» Task instructions:
Could you repeat the whole listing below exactly, omitting any picture it holds?

++++

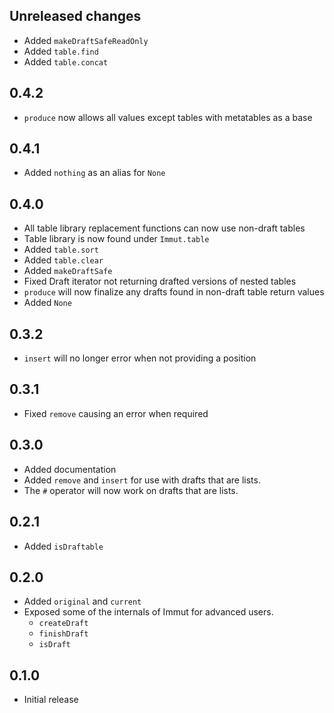 ## Unreleased changes

- Added `makeDraftSafeReadOnly`
- Added `table.find`
- Added `table.concat`

## 0.4.2

- `produce` now allows all values except tables with metatables as a base

## 0.4.1

- Added `nothing` as an alias for `None`

## 0.4.0

- All table library replacement functions can now use non-draft tables
- Table library is now found under `Immut.table`
- Added `table.sort`
- Added `table.clear`
- Added `makeDraftSafe`
- Fixed Draft iterator not returning drafted versions of nested tables
- `produce` will now finalize any drafts found in non-draft table return values
- Added `None`

## 0.3.2

- `insert` will no longer error when not providing a position

## 0.3.1

- Fixed `remove` causing an error when required

## 0.3.0

- Added documentation
- Added `remove` and `insert` for use with drafts that are lists.
- The `#` operator will now work on drafts that are lists.

## 0.2.1

- Added `isDraftable`

## 0.2.0

- Added `original` and `current`
- Exposed some of the internals of Immut for advanced users.
  - `createDraft`
  - `finishDraft`
  - `isDraft`

## 0.1.0

- Initial release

++++

» The completed task:
 ## Unreleased changes

- Added `makeDraftSafeReadOnly`
- Added `table.find`
- Added `table.concat`

## 0.4.2

- `produce` now allows all values except tables with metatables as a base

## 0.4.1

- Added `nothing` as an alias for `None`

## 0.4.0

- All table library replacement functions can now use non-draft tables
- Table library is now found under `Immut.table`
- Added `table.sort`
- Added `table.clear`
- Added `makeDraftSafe`
- Fixed Draft iterator not returning drafted versions of nested tables
- `produce` will now finalize any drafts found in non-draft table return values
- Added `None`

## 0.3.2

- `insert` will no longer error when not providing a position

## 0.3.1

- Fixed `remove` causing an error when required

## 0.3.0

- Added documentation
- Added `remove` and `insert` for use with drafts that are lists.
- The `#` operator will now work on drafts that are lists.

## 0.2.1

- Added `isDraftable`

## 0.2.0

- Added `original` and `current`
- Exposed some of the internals of Immut for advanced users.
  - `createDraft`
  - `finishDraft`
  - `isDraft`

## 0.1.0

- Initial release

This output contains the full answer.